Prices for ex-Australia premium hard coking coal (PHCC) have settled at $180/mt FOB in a new trade. But market sources are still generally negative, thinking that prices may slide a bit more as there is no demand improvement so far.
A deal for 75,000 mt of mid-volatile Goonyella PHCC was done at $180/mt FOB for October laycan early this week. This is just slightly below the reference price of $182/mt FOB late last week. Moreover, a similar volume of Goonyella C PHCC was on offer at $175/mt FOB, but for mid-September laycan.
A few traders agree that at the moment there are still a number of offers, mainly for October laycan, so prices may continue to slide, while the re-export activities seen previously are expected to continue. Also, some re-negotiations of some earlier signed contracts have already been reported by market sources, since over the past month prices on FOB basis have lost $30/mt.

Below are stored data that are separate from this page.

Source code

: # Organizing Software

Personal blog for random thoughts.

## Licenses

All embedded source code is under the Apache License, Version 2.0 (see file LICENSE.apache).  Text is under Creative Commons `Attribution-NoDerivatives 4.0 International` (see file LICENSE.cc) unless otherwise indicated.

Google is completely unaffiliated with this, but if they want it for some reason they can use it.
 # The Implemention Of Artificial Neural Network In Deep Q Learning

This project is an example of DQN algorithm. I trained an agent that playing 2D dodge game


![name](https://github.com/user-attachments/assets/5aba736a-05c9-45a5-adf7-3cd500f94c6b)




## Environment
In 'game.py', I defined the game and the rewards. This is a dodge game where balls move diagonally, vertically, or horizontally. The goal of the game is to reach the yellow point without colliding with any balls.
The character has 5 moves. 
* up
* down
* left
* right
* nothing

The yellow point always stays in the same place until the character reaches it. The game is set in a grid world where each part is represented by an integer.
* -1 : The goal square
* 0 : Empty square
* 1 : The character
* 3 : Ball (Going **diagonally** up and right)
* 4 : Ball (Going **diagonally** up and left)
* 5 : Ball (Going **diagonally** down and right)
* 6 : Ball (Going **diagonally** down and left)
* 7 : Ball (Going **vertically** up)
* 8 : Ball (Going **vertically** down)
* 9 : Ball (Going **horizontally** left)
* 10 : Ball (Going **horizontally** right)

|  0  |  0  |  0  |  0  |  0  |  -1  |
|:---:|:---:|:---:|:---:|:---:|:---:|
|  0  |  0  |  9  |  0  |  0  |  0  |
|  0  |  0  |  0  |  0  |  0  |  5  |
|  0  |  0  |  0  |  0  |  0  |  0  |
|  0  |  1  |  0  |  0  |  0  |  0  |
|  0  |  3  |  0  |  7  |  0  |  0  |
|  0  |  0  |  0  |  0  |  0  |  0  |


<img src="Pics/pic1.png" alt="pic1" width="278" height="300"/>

Indian mills have been asking for $190/mt CFR at the highest for premium materials for October laycan, and some market sources believe that purchases may restart soon amid the expected improvement in steel demand in October when the monsoon season will come to an end.
In China’s import market, the tradable level for PHCC has been assessed at $193-195/mt CFR, versus $195-200/mt CFR late last week. Though this week steel futures prices have rebounded in China, the overall fundamentals are still weak and the buying of raw materials is limited.
The SteelOrbis reference price for ex-Australia PHCC has come to $178/mt FOB, down by $4/mt from the previous day.